Despite that guidance, HPD leadership hasn’t made any significant moves to stop spiking, officers said. Other than an overtime limit that was supposedly imposed during the pandemic – which was ultimately ignored – officers said there was never any limit on overtime work.
Ballard said she was concerned about the costs of overtime and pension spiking during her tenure, which ended earlier this year. She said she asked city administrations about having overtime shifts pay a flat rate, such as $60 per hour, rather than time-and-a-half, to control costs.
But administration officials said it couldn't be done, perhaps for technological reasons, she said. Ballard said she didn't believe her idea would have violated officers' union contract.
"They couldn't do it," she said. "And I said, why not? Why can't you work on something like this? If this is an important issue for you, then work on it. But nobody ever got back to me, so I figured that it wasn't that important for them."
She noted that overtime is voluntary. And fortune favors those who sign up.
"There are just some people that just don't want to work overtime," she said.
The data shows the department has allowed officers to work extraordinarily long hours.
Costa was likely working upwards of 90 hours a week, on average, during his final days on the force, the data shows. He declined to comment for this story.
Cpl. Patrick Fo retired at the end of 2019 after 25 years on the job. In the preceding six months, he logged 1,072 hours of overtime – an average of 41 hours per week on top of his regular work hours.
“I would be worried about public safety for officers like that, if their reflexes are dulled if they’re driving a car or interacting with the public,” Ma said.

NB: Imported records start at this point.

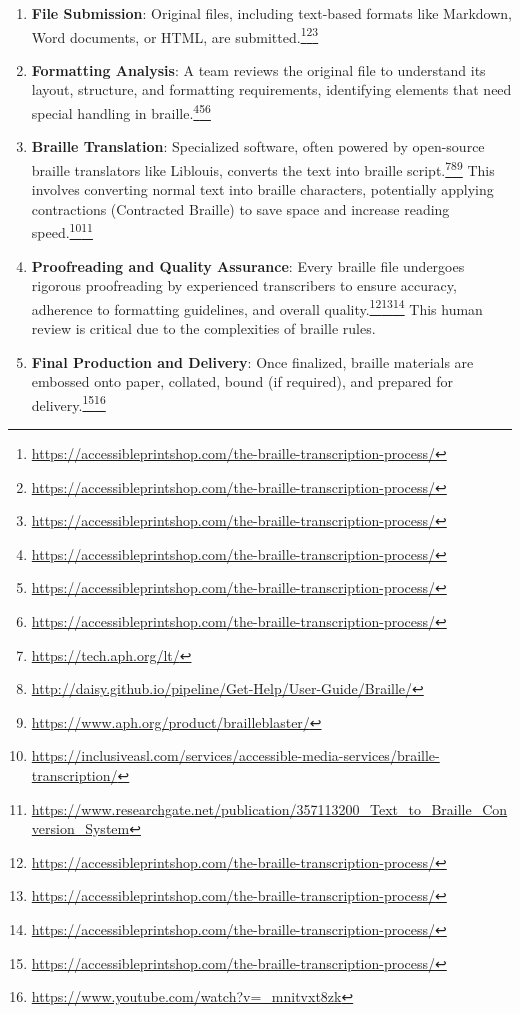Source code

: \begin{enumerate}[noitemsep,topsep=0pt]
    \item \textbf{File Submission}: Original files, including text-based formats like Markdown, Word documents, or HTML, are submitted.\footnote{\url{https://accessibleprintshop.com/the-braille-transcription-process/}}\footnote{\url{https://accessibleprintshop.com/the-braille-transcription-process/}}\footnote{\url{https://accessibleprintshop.com/the-braille-transcription-process/}}
    \item \textbf{Formatting Analysis}: A team reviews the original file to understand its layout, structure, and formatting requirements, identifying elements that need special handling in braille.\footnote{\url{https://accessibleprintshop.com/the-braille-transcription-process/}}\footnote{\url{https://accessibleprintshop.com/the-braille-transcription-process/}}\footnote{\url{https://accessibleprintshop.com/the-braille-transcription-process/}}
    \item \textbf{Braille Translation}: Specialized software, often powered by open-source braille translators like Liblouis, converts the text into braille script.\footnote{\url{https://tech.aph.org/lt/}}\footnote{\url{http://daisy.github.io/pipeline/Get-Help/User-Guide/Braille/}}\footnote{\url{https://www.aph.org/product/brailleblaster/}} This involves converting normal text into braille characters, potentially applying contractions (Contracted Braille) to save space and increase reading speed.\footnote{\url{https://inclusiveasl.com/services/accessible-media-services/braille-transcription/}}\footnote{\url{https://www.researchgate.net/publication/357113200_Text_to_Braille_Conversion_System}}
    \item \textbf{Proofreading and Quality Assurance}: Every braille file undergoes rigorous proofreading by experienced transcribers to ensure accuracy, adherence to formatting guidelines, and overall quality.\footnote{\url{https://accessibleprintshop.com/the-braille-transcription-process/}}\footnote{\url{https://accessibleprintshop.com/the-braille-transcription-process/}}\footnote{\url{https://accessibleprintshop.com/the-braille-transcription-process/}} This human review is critical due to the complexities of braille rules.
    \item \textbf{Final Production and Delivery}: Once finalized, braille materials are embossed onto paper, collated, bound (if required), and prepared for delivery.\footnote{\url{https://accessibleprintshop.com/the-braille-transcription-process/}}\footnote{\url{https://www.youtube.com/watch?v=_mnitvxt8zk}}
\end{enumerate}

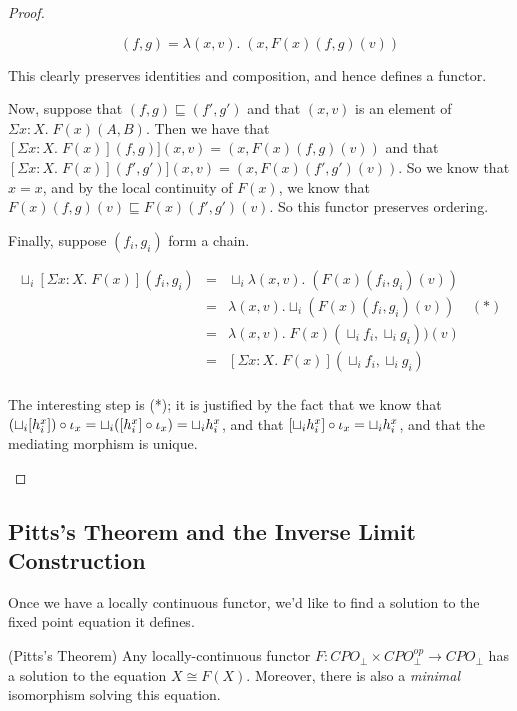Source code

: \begin{proof}
\begin{enumerate}
\begin{displaymath}
  [\Sigma x:X.\; F(x)](f,g) = \lambda (x, v).\; (x, F(x)(f,g)(v))
\end{displaymath}

This clearly preserves identities and composition, and hence defines
a functor. 

Now, suppose that $(f,g) \sqsubseteq (f',g')$ and that $(x,v)$ is
an element of $\Sigma x:X.\; F(x)(A,B)$. Then we have that
$[\Sigma x:X.\;F(x)](f,g)](x,v) = (x,F(x)(f,g)(v))$ and that
$[\Sigma x:X.\;F(x)](f',g')](x,v) = (x,F(x)(f',g')(v))$. So we
know that $x=x$, and by the local continuity of $F(x)$, we know
that $F(x)(f,g)(v) \sqsubseteq F(x)(f',g')(v)$. So this functor
preserves ordering. 

Finally, suppose $(f_i, g_i)$ form a chain. 

\begin{displaymath}
\begin{array}{lcl}
\sqcup_i [\Sigma x:X.\;F(x)](f_i,g_i) 
& = & \sqcup_i \lambda (x,v).\; (F(x)(f_i,g_i)(v)) \\
& = & \lambda (x,v). \sqcup_i (F(x)(f_i,g_i)(v)) \;\;\;\; (*) \\
& = & \lambda (x,v).\; F(x)(\sqcup_i f_i, \sqcup_i g_i))(v) \\
& = & [\Sigma x:X.\;F(x)](\sqcup_i f_i, \sqcup_i g_i) \\
\end{array}
\end{displaymath}

The interesting step is (*); it is justified by the fact
that we know that 
$(\sqcup_i [h^x_i]) \circ \iota_{x} =  
\sqcup_i ([h^x_i] \circ \iota_{x}) =  \sqcup_i h^x_i$, 
and that $[\sqcup_i h^x_i] \circ \iota_{x} = \sqcup_i h^x_i$, 
and that the mediating morphism is unique.
\end{enumerate}
\end{proof}

\subsection{Pitts's Theorem and the Inverse Limit Construction}

Once we have a locally continuous functor, we'd like to find a
solution to the fixed point equation it defines. 

\begin{prop}{(Pitts's Theorem)}
Any locally-continuous functor $F : CPO_\bot \times CPO^{op}_\bot \to
CPO_\bot$ has a solution to the equation $X \cong F(X)$. Moreover, there
is also a \emph{minimal} isomorphism solving this equation. 
\end{prop}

Three-quarters of the way through 2019, Fo had already brought in more than $275,000, according to documents obtained by Civil Beat last year – more than the annual salaries of the mayor and police chief. Civil Beat was unable to reach Fo for comment.
HPD could curb overtime if it wanted to, according to Evangelista. For instance, the leadership could move high earners who work nights to daytime shifts that don’t lead to court-related overtime, he said. But that’s not to say the union and its members wouldn’t put up a fight.
“The union could file a complaint,” he said. “But (HPD) could make a legitimate claim that 'We're doing it for staffing purposes.' There are ways. But if you do that, you're going to have a ton of disgruntled employees, and it's not good for morale and command itself.”
In the end, Evangelista said he doesn’t feel bad about his earnings.
“All of that work was legitimate,” he said. “Anybody who ever worked with me would acknowledge that I came to work, and I did my job. I admit it, it was done to make a better High 3 for me and my family. I'm not going to apologize for that. And in my opinion, I did it the right way. I earned it.”
Williams sees it differently.
“We greatly respect the sacrifices made and services provided by our public servants, whether they are police, fire, teachers or others,” Williams said.
“That said, no one earns the right to game the system. The added costs are shifted to those who remain in the system and to those who are hired in the future. And, that’s neither fair nor equitable.”